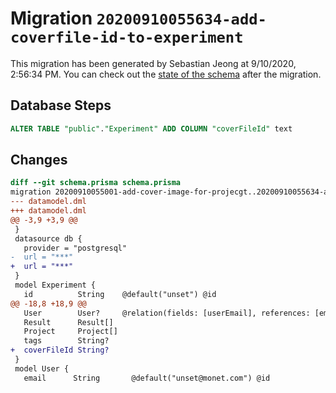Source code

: # Migration `20200910055634-add-coverfile-id-to-experiment`

This migration has been generated by Sebastian Jeong at 9/10/2020, 2:56:34 PM.
You can check out the [state of the schema](./schema.prisma) after the migration.

## Database Steps

```sql
ALTER TABLE "public"."Experiment" ADD COLUMN "coverFileId" text   
```

## Changes

```diff
diff --git schema.prisma schema.prisma
migration 20200910055001-add-cover-image-for-projecgt..20200910055634-add-coverfile-id-to-experiment
--- datamodel.dml
+++ datamodel.dml
@@ -3,9 +3,9 @@
 }
 datasource db {
   provider = "postgresql"
-  url = "***"
+  url = "***"
 }
 model Experiment {
   id          String    @default("unset") @id
@@ -18,8 +18,9 @@
   User        User?     @relation(fields: [userEmail], references: [email])
   Result      Result[]
   Project     Project[]
   tags        String?
+  coverFileId String?
 }
 model User {
   email      String       @default("unset@monet.com") @id
```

++++++++++

# REQUIRED ACTION
Please return the records as they stand, word for word, with no pictures.

# OUTPUT
Source code

: # Migration `20200910055634-add-coverfile-id-to-experiment`

This migration has been generated by Sebastian Jeong at 9/10/2020, 2:56:34 PM.
You can check out the [state of the schema](./schema.prisma) after the migration.

## Database Steps

```sql
ALTER TABLE "public"."Experiment" ADD COLUMN "coverFileId" text   
```

## Changes

```diff
diff --git schema.prisma schema.prisma
migration 20200910055001-add-cover-image-for-projecgt..20200910055634-add-coverfile-id-to-experiment
--- datamodel.dml
+++ datamodel.dml
@@ -3,9 +3,9 @@
 }
 datasource db {
   provider = "postgresql"
-  url = "***"
+  url = "***"
 }
 model Experiment {
   id          String    @default("unset") @id
@@ -18,8 +18,9 @@
   User        User?     @relation(fields: [userEmail], references: [email])
   Result      Result[]
   Project     Project[]
   tags        String?
+  coverFileId String?
 }
 model User {
   email      String       @default("unset@monet.com") @id
```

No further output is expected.